One benchmark can often be the result of multiple standards. You can also have standard driven instruction while keeping instruction student centered. Some sort of standard much drive the instruction regardless of how you were teaching before unless students were choosing what to study. So, you’ve probably been using standard driven instruction all along and didn’t realize it. So, too, you’ve probably been directly connecting assessments to those standards already since the point of an assessment is to determine whether or not students retain knowledge and understanding of the material in the standards you’ve been using.


elljay on 30 January, 2009 at 4:01 pm #

I agree with Rukiddin that you probably already have been addressing the standards without realizing it.

Your teachers should look at the NCSS and AERO strands and standards for their grade level, as well as strands/standards from different states, such as California and Texas. That will give them a sense of what is appropriate for their students. According to NEAtoday, standards tend to be collections of content, rather than developmental series (in which what is learned one year positions the student for the next).

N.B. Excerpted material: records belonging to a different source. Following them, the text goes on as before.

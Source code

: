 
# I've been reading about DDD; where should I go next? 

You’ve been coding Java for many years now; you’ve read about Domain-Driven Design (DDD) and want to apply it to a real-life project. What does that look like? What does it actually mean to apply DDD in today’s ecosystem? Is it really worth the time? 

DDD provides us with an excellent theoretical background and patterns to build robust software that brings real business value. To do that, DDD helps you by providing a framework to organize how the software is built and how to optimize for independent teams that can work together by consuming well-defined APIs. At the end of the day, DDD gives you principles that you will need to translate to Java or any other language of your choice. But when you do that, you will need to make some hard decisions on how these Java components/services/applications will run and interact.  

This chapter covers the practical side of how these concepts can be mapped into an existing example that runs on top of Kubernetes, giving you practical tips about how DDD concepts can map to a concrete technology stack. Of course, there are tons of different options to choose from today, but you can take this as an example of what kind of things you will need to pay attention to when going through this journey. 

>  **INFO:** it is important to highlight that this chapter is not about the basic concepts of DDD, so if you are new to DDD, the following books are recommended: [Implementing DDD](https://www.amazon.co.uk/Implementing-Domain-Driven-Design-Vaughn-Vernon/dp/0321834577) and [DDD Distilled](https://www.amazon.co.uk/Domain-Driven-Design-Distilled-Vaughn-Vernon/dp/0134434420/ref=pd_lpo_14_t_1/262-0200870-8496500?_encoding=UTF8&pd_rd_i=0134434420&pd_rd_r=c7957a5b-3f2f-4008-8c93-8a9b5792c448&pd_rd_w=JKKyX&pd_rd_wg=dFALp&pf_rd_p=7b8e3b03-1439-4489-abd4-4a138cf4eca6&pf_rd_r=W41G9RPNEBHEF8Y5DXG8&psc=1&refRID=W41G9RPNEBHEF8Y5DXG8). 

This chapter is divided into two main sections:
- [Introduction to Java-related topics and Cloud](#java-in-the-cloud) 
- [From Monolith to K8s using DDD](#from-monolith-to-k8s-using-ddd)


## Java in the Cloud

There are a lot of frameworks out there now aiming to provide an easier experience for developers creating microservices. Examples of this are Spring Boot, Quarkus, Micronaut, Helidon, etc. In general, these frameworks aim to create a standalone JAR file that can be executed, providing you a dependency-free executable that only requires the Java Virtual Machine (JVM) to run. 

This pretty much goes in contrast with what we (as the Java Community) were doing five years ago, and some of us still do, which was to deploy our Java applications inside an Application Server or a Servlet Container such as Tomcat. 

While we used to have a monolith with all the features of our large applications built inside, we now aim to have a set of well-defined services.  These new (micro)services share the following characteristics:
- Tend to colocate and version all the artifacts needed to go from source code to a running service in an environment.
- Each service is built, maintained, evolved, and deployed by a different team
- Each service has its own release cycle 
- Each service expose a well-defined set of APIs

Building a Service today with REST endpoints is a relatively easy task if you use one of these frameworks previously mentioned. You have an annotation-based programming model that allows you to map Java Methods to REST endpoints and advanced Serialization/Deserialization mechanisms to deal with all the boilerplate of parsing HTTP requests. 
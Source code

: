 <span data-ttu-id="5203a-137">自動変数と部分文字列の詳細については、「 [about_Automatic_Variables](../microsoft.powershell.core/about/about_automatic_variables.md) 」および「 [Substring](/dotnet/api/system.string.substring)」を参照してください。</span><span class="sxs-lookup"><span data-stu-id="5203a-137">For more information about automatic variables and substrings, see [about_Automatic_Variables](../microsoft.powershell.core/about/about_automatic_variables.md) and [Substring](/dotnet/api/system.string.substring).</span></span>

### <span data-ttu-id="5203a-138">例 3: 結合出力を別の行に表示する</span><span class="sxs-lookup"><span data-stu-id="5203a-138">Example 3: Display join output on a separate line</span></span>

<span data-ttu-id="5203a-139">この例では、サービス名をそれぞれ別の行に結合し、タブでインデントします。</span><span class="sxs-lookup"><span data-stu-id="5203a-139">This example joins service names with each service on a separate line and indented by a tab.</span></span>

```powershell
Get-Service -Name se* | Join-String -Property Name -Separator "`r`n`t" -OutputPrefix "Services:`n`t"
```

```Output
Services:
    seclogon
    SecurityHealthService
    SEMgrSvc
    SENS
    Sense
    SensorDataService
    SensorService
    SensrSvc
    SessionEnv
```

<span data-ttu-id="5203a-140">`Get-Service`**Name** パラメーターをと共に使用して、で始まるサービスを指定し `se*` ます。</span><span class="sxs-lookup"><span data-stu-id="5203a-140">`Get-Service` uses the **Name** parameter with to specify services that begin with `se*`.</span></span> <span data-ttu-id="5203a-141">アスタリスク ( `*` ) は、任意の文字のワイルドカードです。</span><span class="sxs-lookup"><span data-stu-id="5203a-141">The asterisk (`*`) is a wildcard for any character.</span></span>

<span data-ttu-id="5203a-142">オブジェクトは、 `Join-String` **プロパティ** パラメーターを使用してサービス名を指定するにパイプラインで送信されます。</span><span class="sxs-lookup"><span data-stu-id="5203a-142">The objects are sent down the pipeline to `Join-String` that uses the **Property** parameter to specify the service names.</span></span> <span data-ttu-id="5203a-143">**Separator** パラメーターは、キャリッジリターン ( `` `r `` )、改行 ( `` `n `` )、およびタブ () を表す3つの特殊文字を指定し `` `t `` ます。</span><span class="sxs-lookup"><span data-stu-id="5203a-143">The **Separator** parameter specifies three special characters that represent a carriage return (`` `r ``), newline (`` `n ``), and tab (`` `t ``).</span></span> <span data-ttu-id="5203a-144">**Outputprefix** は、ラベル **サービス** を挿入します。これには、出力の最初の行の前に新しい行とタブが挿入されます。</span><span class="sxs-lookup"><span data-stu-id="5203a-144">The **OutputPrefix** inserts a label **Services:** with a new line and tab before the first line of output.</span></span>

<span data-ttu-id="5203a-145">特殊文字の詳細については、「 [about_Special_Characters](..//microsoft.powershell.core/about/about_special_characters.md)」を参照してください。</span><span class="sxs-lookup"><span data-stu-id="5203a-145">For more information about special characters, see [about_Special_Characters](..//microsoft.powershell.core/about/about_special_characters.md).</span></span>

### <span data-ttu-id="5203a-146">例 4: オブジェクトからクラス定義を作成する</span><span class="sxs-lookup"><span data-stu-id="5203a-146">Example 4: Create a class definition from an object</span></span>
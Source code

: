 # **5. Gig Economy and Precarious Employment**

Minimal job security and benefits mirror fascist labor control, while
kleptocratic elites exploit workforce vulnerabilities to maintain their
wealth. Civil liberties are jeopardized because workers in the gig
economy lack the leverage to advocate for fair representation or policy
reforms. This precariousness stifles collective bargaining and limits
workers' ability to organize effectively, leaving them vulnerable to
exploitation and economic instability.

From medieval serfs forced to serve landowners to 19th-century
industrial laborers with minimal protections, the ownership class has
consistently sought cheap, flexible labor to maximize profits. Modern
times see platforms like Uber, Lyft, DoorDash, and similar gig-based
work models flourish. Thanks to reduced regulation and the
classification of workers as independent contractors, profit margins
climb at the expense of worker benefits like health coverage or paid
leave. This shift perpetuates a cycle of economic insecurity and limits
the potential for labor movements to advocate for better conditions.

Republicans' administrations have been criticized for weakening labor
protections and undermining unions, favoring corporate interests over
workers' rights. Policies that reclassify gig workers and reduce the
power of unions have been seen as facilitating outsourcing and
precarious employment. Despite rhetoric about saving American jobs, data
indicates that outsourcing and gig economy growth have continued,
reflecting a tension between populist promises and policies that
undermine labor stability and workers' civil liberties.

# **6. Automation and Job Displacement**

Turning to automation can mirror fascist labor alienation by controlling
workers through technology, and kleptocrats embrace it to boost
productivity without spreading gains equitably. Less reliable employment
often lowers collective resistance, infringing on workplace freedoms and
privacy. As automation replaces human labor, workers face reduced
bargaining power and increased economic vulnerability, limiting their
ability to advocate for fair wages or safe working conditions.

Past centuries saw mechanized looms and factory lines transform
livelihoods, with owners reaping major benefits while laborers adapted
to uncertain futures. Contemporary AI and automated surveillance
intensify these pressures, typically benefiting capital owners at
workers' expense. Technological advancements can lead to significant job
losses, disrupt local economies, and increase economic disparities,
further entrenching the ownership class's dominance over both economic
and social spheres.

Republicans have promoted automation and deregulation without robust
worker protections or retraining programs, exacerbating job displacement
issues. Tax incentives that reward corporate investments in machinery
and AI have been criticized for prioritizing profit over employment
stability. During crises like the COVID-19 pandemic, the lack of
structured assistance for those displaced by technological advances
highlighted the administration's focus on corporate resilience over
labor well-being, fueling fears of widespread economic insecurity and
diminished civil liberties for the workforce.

That said, strands and standards are the road map for instruction. They help teachers focus on the essence of the instruction. Standard-based instruction eliminates the “pet projects” some teachers have that take up much time that could be used for essential learnings. This may not be an easy transition as I recall from our first endeavors with standards over 10 years ago. One kindergarten teacher was incensed that her three month long Teddy Bear unit was no longer part of the curriculum because it did not directly address the standards. A second grade teacher was able to tie her “Apple Unit” to literature and science standards, although she had to cut it back drastically.

This does not mean, however, that you can no longer use thematic instruction. It just has to conform to the thematic strands as defined by the NCSS or AERO.

In our school we did “backwards planning.” We had no choice in the strands or standards because we were a public school. We started with the end-of-the-year expectations in the standards, and planned accordingly for the year. Assessments were built into our plans.

Sadly, standards-based instruction was meant to expand and improve student learning, but is having the exact opposite effect. High-stakes assessments tied to standards force teachers to “teach to the standards,” which is a euphemism for teaching to the test. Multiple-choice tests do not probe the higher-level thinking that our students could demonstrate in open-ended questions, but are cheaper to use (0.1 cent vs. 50 cents per test).